* **SOURCE RECORDS**
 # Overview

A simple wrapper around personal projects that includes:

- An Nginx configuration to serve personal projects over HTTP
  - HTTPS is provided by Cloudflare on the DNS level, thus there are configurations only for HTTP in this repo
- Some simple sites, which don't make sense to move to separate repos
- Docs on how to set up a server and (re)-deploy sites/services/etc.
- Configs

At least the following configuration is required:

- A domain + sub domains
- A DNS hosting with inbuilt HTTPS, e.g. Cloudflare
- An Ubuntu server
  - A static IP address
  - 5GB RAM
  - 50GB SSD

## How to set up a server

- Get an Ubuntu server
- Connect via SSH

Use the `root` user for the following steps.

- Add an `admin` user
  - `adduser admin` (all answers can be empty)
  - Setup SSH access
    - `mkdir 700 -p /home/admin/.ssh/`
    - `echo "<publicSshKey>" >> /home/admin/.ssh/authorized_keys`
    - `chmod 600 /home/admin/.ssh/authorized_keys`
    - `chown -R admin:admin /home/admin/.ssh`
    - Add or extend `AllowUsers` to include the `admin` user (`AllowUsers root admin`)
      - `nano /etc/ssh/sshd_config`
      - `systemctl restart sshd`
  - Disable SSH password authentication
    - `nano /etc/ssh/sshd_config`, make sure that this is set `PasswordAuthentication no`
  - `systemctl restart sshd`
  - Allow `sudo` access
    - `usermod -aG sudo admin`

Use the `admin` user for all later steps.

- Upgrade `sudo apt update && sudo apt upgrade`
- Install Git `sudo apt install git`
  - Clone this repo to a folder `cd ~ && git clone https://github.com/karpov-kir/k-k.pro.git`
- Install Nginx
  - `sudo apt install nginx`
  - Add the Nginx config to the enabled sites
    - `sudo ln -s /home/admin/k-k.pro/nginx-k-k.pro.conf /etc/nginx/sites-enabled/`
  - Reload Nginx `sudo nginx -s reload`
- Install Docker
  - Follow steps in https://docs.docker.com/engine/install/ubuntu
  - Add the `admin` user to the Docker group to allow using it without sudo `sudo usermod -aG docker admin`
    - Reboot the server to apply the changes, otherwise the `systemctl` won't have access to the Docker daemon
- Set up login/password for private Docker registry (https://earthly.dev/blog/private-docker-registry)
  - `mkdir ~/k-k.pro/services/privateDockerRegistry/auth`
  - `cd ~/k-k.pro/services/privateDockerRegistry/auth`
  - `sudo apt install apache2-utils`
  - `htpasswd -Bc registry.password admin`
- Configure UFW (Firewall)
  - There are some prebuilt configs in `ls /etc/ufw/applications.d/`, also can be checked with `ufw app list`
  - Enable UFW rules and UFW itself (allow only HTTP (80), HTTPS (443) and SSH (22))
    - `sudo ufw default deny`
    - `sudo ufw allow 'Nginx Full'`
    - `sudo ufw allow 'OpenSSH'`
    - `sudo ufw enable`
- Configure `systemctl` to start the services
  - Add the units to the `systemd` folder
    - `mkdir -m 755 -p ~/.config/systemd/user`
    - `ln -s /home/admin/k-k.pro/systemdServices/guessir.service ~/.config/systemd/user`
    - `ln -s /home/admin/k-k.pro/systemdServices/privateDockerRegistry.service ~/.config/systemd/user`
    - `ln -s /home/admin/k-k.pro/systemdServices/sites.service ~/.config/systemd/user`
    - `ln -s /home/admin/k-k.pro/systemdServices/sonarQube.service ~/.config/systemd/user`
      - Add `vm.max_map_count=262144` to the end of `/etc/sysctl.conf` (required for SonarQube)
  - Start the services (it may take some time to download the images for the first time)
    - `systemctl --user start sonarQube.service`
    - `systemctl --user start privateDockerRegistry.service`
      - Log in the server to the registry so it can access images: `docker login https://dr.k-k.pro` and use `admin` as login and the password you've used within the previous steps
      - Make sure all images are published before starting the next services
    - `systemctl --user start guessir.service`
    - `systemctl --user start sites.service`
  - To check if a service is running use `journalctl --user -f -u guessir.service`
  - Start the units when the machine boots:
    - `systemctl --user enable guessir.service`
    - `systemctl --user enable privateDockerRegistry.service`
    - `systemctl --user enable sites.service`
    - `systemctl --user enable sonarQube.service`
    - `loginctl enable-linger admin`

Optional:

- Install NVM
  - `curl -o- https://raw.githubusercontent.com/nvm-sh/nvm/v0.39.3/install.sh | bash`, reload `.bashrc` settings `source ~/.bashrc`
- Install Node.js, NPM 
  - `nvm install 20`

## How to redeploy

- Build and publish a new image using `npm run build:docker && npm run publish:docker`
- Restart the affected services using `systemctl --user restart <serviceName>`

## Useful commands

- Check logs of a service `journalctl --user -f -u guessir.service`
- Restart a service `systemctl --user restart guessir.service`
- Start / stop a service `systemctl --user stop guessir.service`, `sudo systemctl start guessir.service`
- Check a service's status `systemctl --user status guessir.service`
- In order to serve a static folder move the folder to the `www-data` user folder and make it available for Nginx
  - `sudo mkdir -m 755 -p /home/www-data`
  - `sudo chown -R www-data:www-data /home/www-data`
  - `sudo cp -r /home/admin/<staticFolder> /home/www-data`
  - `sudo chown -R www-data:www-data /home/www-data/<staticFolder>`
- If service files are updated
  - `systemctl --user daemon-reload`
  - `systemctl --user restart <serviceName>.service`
==
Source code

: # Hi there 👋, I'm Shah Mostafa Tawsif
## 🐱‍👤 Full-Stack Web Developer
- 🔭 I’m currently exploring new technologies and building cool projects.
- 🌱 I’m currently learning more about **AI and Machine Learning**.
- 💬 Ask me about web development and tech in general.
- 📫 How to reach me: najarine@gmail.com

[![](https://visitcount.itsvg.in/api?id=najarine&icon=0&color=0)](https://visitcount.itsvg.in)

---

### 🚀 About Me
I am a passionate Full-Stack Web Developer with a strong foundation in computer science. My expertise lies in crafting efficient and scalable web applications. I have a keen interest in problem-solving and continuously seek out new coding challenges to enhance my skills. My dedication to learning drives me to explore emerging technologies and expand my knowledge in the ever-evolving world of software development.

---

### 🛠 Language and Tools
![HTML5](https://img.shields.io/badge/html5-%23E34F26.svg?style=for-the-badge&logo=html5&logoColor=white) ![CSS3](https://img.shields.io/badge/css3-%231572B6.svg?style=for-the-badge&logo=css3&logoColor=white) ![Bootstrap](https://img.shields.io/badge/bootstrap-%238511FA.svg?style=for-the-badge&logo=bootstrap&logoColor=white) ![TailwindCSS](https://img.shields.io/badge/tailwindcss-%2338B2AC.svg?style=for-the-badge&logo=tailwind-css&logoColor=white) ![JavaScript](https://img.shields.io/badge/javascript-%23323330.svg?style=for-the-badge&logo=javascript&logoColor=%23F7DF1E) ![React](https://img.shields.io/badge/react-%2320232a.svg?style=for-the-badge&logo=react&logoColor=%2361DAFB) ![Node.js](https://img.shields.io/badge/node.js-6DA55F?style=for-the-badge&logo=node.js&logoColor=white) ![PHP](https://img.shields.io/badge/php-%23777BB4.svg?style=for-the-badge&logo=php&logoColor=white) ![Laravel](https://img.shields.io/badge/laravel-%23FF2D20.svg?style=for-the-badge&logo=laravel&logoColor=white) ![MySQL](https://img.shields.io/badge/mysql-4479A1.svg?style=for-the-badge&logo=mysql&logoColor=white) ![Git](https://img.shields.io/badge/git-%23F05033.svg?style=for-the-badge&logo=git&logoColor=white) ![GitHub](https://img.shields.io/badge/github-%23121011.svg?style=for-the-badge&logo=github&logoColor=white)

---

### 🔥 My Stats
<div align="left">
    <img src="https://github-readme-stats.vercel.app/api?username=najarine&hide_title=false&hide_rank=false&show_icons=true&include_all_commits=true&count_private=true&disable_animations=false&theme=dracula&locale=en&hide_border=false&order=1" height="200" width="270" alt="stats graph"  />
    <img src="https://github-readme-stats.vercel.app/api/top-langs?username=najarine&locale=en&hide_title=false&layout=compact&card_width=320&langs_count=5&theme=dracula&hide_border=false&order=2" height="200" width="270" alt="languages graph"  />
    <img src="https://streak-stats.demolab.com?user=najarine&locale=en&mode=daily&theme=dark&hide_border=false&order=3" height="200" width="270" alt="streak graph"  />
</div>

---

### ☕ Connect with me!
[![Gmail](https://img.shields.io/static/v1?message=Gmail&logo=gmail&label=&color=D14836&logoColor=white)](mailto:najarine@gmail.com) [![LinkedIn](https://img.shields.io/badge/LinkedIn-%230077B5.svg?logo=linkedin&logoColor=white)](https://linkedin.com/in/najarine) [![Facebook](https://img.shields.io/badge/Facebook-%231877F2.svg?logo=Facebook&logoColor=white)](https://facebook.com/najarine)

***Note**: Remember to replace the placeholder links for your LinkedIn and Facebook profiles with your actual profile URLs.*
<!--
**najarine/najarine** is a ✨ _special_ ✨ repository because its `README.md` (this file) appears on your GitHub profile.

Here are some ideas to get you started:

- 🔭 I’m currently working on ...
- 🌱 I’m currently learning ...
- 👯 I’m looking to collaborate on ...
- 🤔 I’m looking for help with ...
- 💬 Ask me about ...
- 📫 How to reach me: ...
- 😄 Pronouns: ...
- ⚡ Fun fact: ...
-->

* **INSTRUCTIONS FOR THE TASK**
Every line above that holds the string "Full" should be copied out.

* **RESULT**
    - `sudo ufw allow 'Nginx Full'`
## 🐱‍👤 Full-Stack Web Developer
I am a passionate Full-Stack Web Developer with a strong foundation in computer science. My expertise lies in crafting efficient and scalable web applications. I have a keen interest in problem-solving and continuously seek out new coding challenges to enhance my skills. My dedication to learning drives me to explore emerging technologies and expand my knowledge in the ever-evolving world of software development.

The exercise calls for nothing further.